Now, following two weeks of silence on the death of Auxillary Bishop David O’Connell, Pope Francis has finally issued a statement of condolences and blessings for those who are grieving the tragic loss, the Daily Wire reported.
The delay in there being any mention of O’Connell’s murder from the Vatican seemed odd to some, the outlet noted, particularly in light of the fact that the pope has made public comments on multiple occasions during that span and even spoke directly of numerous other tragedies around the world — except one of his own bishops being killed.
Statement from the pope
The Vatican News reported Wednesday that Cardinal Pietro Parolin, the Vatican’s secretary of State, sent a telegram on behalf of Pope Francis to Jose Gomez, the Archbishop of Los Angeles, to express his sorrow at the loss of the popular priest.
“Deeply saddened to learn of the untimely and tragic death of Auxiliary Bishop David O’Connell, his Holiness Pope Francis sends heartfelt condolences to you, the clergy, religious and lay faithful of the Archdiocese,” the message from the pope stated.
“He joins you in giving thanks for Bishop O’Connell’s years of devoted priestly and Episcopal ministry to the church in Los Angeles, marked especially by his profound concern for the poor, immigrants, and those in need, his efforts to uphold the sanctity and dignity of God’s gift of life and his zeal for fostering solidarity, cooperation and peace within the local community,” Parolin’s telegram continued.

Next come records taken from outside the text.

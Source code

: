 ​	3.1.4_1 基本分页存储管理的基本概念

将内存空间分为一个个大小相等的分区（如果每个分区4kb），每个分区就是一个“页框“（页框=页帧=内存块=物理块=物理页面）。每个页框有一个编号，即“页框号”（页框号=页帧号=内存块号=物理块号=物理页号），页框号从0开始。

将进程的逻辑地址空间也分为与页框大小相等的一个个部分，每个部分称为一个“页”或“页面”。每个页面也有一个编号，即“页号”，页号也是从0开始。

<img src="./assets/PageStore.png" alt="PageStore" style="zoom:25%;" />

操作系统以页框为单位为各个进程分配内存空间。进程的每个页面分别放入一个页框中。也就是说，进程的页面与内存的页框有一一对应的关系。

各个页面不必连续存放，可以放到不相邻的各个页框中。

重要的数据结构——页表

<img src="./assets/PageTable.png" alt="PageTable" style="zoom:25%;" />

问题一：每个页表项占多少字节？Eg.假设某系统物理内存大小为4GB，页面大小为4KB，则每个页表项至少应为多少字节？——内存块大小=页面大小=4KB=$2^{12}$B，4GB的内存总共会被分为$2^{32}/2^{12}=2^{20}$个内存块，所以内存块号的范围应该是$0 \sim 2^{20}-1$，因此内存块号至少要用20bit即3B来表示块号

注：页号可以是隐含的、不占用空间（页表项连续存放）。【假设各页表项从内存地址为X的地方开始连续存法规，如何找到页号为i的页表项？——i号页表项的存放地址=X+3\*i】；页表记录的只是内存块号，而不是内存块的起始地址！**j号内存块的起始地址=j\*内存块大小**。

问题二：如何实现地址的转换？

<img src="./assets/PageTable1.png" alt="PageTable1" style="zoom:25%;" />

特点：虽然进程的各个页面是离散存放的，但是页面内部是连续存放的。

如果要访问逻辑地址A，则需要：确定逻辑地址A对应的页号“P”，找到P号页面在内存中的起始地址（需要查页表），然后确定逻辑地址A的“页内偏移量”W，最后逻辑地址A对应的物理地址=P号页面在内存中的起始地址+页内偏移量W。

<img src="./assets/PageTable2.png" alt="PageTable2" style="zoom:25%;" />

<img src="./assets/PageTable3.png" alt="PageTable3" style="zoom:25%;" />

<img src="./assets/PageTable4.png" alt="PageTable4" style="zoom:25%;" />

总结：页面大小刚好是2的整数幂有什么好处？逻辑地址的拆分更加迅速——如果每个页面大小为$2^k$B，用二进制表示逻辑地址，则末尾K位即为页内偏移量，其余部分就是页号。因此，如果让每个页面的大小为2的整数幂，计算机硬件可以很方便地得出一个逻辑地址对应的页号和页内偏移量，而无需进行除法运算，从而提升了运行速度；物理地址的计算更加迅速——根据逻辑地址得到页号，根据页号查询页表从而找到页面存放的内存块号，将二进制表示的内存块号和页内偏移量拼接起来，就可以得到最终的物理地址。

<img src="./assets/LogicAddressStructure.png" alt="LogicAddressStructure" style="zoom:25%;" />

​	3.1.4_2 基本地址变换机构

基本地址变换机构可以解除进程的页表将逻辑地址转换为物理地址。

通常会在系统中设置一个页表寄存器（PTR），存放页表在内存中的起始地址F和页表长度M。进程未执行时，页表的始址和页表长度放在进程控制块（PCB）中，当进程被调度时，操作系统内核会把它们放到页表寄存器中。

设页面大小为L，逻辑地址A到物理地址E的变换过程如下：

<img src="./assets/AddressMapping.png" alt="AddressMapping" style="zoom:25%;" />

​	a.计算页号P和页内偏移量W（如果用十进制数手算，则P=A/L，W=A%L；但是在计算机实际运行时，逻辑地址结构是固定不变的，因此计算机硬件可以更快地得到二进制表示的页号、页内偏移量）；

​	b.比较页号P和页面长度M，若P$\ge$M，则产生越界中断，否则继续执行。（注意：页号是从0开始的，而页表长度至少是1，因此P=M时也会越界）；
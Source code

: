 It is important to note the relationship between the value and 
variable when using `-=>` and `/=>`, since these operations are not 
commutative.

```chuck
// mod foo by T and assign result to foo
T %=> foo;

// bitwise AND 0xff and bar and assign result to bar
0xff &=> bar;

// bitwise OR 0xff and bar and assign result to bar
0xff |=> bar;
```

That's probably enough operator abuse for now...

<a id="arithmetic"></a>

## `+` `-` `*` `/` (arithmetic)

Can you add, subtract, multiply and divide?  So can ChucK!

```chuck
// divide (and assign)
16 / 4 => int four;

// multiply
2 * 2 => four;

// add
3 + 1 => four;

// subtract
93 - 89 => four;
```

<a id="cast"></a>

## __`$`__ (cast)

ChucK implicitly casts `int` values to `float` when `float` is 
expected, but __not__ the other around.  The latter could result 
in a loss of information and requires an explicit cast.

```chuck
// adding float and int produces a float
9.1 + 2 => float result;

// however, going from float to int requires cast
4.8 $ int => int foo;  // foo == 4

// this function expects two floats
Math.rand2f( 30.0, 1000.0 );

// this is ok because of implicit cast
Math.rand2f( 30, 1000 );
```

“To those gathered for the mass of Christian burial and to all who mourn Bishop O’Connell’s loss in the sure hope of the resurrection, the Holy Father cordially imparts his blessing as a pledge of peace and consolation in the Lord,” the cardinal said.
“In commending the late Bishop’s soul to the love and mercy of Christ the Good Shepherd, His Holiness prays that all who honor his memory will be confirmed in the resolve to reject the ways of violence and overcome evil with good,” the message added and was concluded with an Apostolic Blessing, according to the Vatican News.
Suspect arrested and charged
The New York Post reported that less than a week after Bishop O’Connell had been found shot dead in his Hacienda Heights home on Feb. 18, the Los Angeles police had made an arrest and Los Angeles County District Attorney George Gascon announced that his office would move forward with a murder charge prosecution.
The suspect in the slaying of the bishop was identified as 61-year-old Carlos Medina, a local handyman who was married to O’Connell’s housekeeper and had previously done work on the bishop’s home.
“This was a brutal act of violence against a person who dedicated a life to making our neighborhood safer, healthier and always serving with love and compassion,” Gascon said in a statement to announce the murder prosecution. “Charging Mr. Medina will never repair the tremendous harm that was caused by this callous act, but it does take one step closer to accountability.”
If convicted, Medina could face up to 35 years to life in prison. He was assigned a public defender at an arraignment hearing last month, and an investigation into the incident remains ongoing, as authorities have yet to determine a motive for the homicide.
Former bishop describes his murdered friend
“Bishop O’Connell had a side that was very much involved in the Charismatic Renewal. He was very involved in Deliverance Ministry — for people who were suffering from acute psychological and spiritual suffering, he worked with them,” former L.A. Auxillary Bishop Robert Barron, a close friend of O’Connell, told the Daily Wire. “He had a very strong social justice side — obviously, with his work with the poor and with inner-city gangs.”
“Some identify ‘social justice’ with the ‘Left’ side of the church, and identify the charismatic, the liturgical, and the prayerfulness with the ‘Right’ side of the church. Bishop O’Connell embodied both, he didn’t fall under that (polarization) at all,” Barron added. “That was what made him, I think, very attractive to so many. I think that’s what made him a ‘Francis bishop.’ He had a lot of those qualities and virtues that Pope Francis talks about. I would tell Pope Francis all that — that he was a great man, and a great bishop.”